Saumurois. La cuisine centrale : le maître-mot, « la solidarité »

Le serpent de mer qu'est le projet de cuisine centrale est ressorti mais cette fois-ci, ce n'est pas la ville de Saumur seule qui porte le projet, mais s'y est associée la commune de Bellevigne-les-Châteaux. Armel Forger, maire de cette dernière et vice-président de l'agglo, en véritable globe-trotter de cette cuisine centrale se déplace de communes en communes pour prêcher la cause afin que "ce projet solidaire intercommunal" puisse voir le jour.

La communauté d’agglomération Saumur Val de Loire a pour projet la création d’une cuisine centrale de restauration collective au services des écoles de ses communes, prévue en 2024-2025. Elle a pour cela mobilisé un cabinet d’ingénierie chargé de réaliser une première étude de faisabilité qui fait mention d’un coût de construction d’un bâtiment, qui pourrait se situer non loin du Campus de Saumur, évalué à 5.7 millions d’euros. Ce qui permettrait la sortie d’un prix de repas potentiel de 3.80 à 4.30 euros « dans un premier temps », n’oublie pas de souligner Armel Forger, maire de Belevingne-les-Châteaux et vice-président de l’agglo qui porte ce projet. « C’est seulement une fourchette en terme de coût de revient, mais elle permet de ne pas être déçu à l’arrivée, même si je pense déjà que nous serions plus dans la fourchette basse. Mais, il ne faut pas négliger les facteurs extérieurs que nous ne maîtrisons pas, telle que l’inflation. C’est un pari sur l’avenir. Regardez ce qui se passe à Angers : la ville a mis en place une SPL restauration scolaire depuis 2 ans déjà et les prix sont déjà en baisse. »

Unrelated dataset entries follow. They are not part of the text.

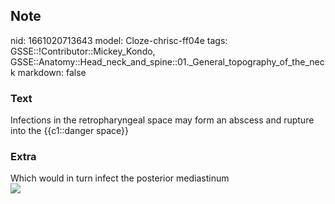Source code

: ## Note
nid: 1661020713643
model: Cloze-chrisc-ff04e
tags: GSSE::!Contributor::Mickey_Kondo, GSSE::Anatomy::Head_neck_and_spine::01._General_topography_of_the_neck
markdown: false

### Text
Infections in the retropharyngeal space may form an abscess and rupture into the {{c1::danger space}}

### Extra
<div>
  Which would in turn infect the posterior mediastinum
</div><img src=
"paste-c2255ed3276536db06f93ed6cfee1b50d0f13930.jpg">
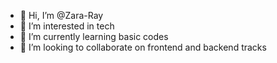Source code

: - 👋 Hi, I’m @Zara-Ray
- 👀 I’m interested in tech
- 🌱 I’m currently learning basic codes
- 💞️ I’m looking to collaborate on frontend and backend tracks


<!---
Zara-Ray/Zara-Ray is a ✨ special ✨ repository because its `README.md` (this file) appears on your GitHub profile.
You can click the Preview link to take a look at your changes.
--->
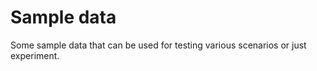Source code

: # Sample data

Some sample data that can be used for testing various scenarios or just experiment.



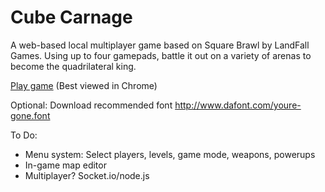 Cube Carnage
========

A web-based local multiplayer game based on Square Brawl by LandFall Games.
Using up to four gamepads, battle it out on a variety of arenas to become the quadrilateral king.

[Play game](https://raw.githack.com/jhodk/CubeCarnage/master/game.html)
(Best viewed in Chrome)

Optional: Download recommended font http://www.dafont.com/youre-gone.font

To Do:

- Menu system: Select players, levels, game mode, weapons, powerups
- In-game map editor
- Multiplayer? Socket.io/node.js

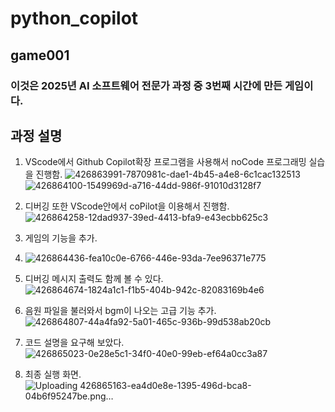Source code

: # python_copilot

## game001

### 이것은 2025년 AI 소프트웨어 전문가 과정 중 3번째 시간에 만든 게임이다.

## 과정 설명

1. VScode에서 Github Copilot확장 프로그램을 사용해서 noCode 프로그래밍 실습을 진행함.
![426863991-7870981c-dae1-4b45-a4e8-6c1cac132513](https://github.com/user-attachments/assets/8780dd7c-34f2-4a8a-9861-0b987bd34e52)
![426864100-1549969d-a716-44dd-986f-91010d3128f7](https://github.com/user-attachments/assets/cefac929-6a20-4967-be2b-165ba638283a)

2. 디버깅 또한 VScode안에서 coPilot을 이용해서 진행함.
![426864258-12dad937-39ed-4413-bfa9-e43ecbb625c3](https://github.com/user-attachments/assets/4d677249-3685-448f-83c1-e6b8ddc95538)

3. 게임의 기능을 추가.
4. ![426864436-fea10c0e-6766-446e-93da-7ee96371e775](https://github.com/user-attachments/assets/fad55ada-4e8c-49dd-8f7e-a710e40b49e2)

5. 디버깅 메시지 출력도 함께 볼 수 있다.
![426864674-1824a1c1-f1b5-404b-942c-82083169b4e6](https://github.com/user-attachments/assets/00b3048c-aa6d-4b09-883c-deb5c36a55ce)

6. 음원 파일을 불러와서 bgm이 나오는 고급 기능 추가.
![426864807-44a4fa92-5a01-465c-936b-99d538ab20cb](https://github.com/user-attachments/assets/dcf3c524-571c-4fd3-8c88-008ec1c17c4a)

7. 코드 설명을 요구해 보았다.
![426865023-0e28e5c1-34f0-40e0-99eb-ef64a0cc3a87](https://github.com/user-attachments/assets/daccabac-7fe7-452f-8cb1-cb0659dbd4aa)

8. 최종 실행 화면.
![Uploading 426865163-ea4d0e8e-1395-496d-bca8-04b6f95247be.png…]()

   
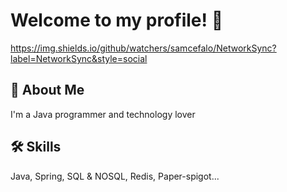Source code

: 
# Welcome to my profile! 👋

https://img.shields.io/github/watchers/samcefalo/NetworkSync?label=NetworkSync&style=social

## 🚀 About Me
I'm a Java programmer and technology lover

## 🛠 Skills
Java, Spring, SQL & NOSQL, Redis, Paper-spigot...


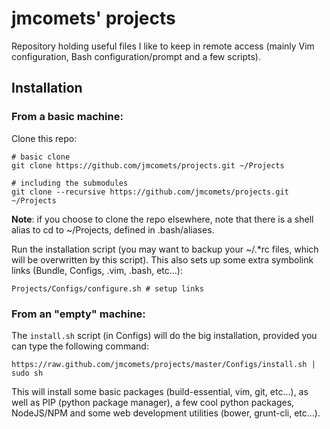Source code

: jmcomets' projects
==================

Repository holding useful files I like to keep in remote access
(mainly Vim configuration, Bash configuration/prompt and a few scripts).

## Installation

### From a basic machine:

Clone this repo:

    # basic clone
    git clone https://github.com/jmcomets/projects.git ~/Projects

    # including the submodules
    git clone --recursive https://github.com/jmcomets/projects.git ~/Projects

__Note__: if you choose to clone the repo elsewhere, note that there is a
shell alias to cd to ~/Projects, defined in .bash/aliases.

Run the installation script (you may want to backup your ~/.\*rc files,
which will be overwritten by this script). This also sets up some extra
symbolink links (Bundle, Configs, .vim, .bash, etc...):

    Projects/Configs/configure.sh # setup links

### From an "empty" machine:

The `install.sh` script (in Configs) will do the big installation,
provided you can type the following command:

    https://raw.github.com/jmcomets/projects/master/Configs/install.sh | sudo sh

This will install some basic packages (build-essential, vim, git, etc...), as well as
PIP (python package manager), a few cool python packages, NodeJS/NPM and some
web development utilities (bower, grunt-cli, etc...).
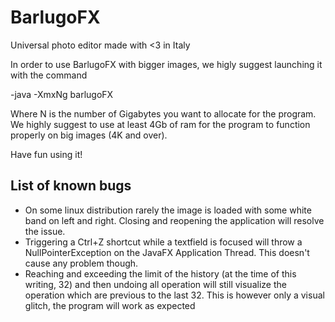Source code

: # BarlugoFX

Universal photo editor made with <3 in Italy



In order to use BarlugoFX with bigger images, we higly suggest launching it with the command

-java -XmxNg barlugoFX

Where N is the number of Gigabytes you want to allocate for the program. We highly suggest to use at least 4Gb of ram for the program to function properly on big images (4K and over). 


Have fun using it!

## List of known bugs
* On some linux distribution rarely the image is loaded with some white band on left and right. Closing and reopening the application will resolve the issue. 
* Triggering a Ctrl+Z shortcut while a textfield is focused will throw a NullPointerException on the JavaFX Application Thread. This doesn't cause any problem though.
* Reaching and exceeding the limit of the history (at the time of this writing, 32) and then undoing all operation will still visualize the operation which are previous to the last 32. This is however only a visual glitch, the program will work as expected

15 des 45 communes sollicitées

15 communes de l’agglo ont été sollicitées, à savoir celles qui à l’heure actuelle fonctionnent en circuit froid avec un prestataire extérieur, les communes assurant le service. Cela représente un volume de 3 138 repas par jour scolaire, sachant que le projet, au regard de l’étude serait viable à partir de 2 700 repas, et « sachant que le projet pourrait allé jusqu’à 4 000 repas par jour. Cela permettrait aux communes qui fonctionnent en liaison chaude de pouvoir se raccrocher dès lors qu’elles le souhaitent ou arrivent en fin de contrat avec leur prestataire privé, ou bien tout simplement qui devraient se passer de cuisinier-cantinier de façon ponctuelle (arrêt maladie) ou pérenne (retraite), ou enfin qui ont des matériels en fin de vie. » précise Armel Froger.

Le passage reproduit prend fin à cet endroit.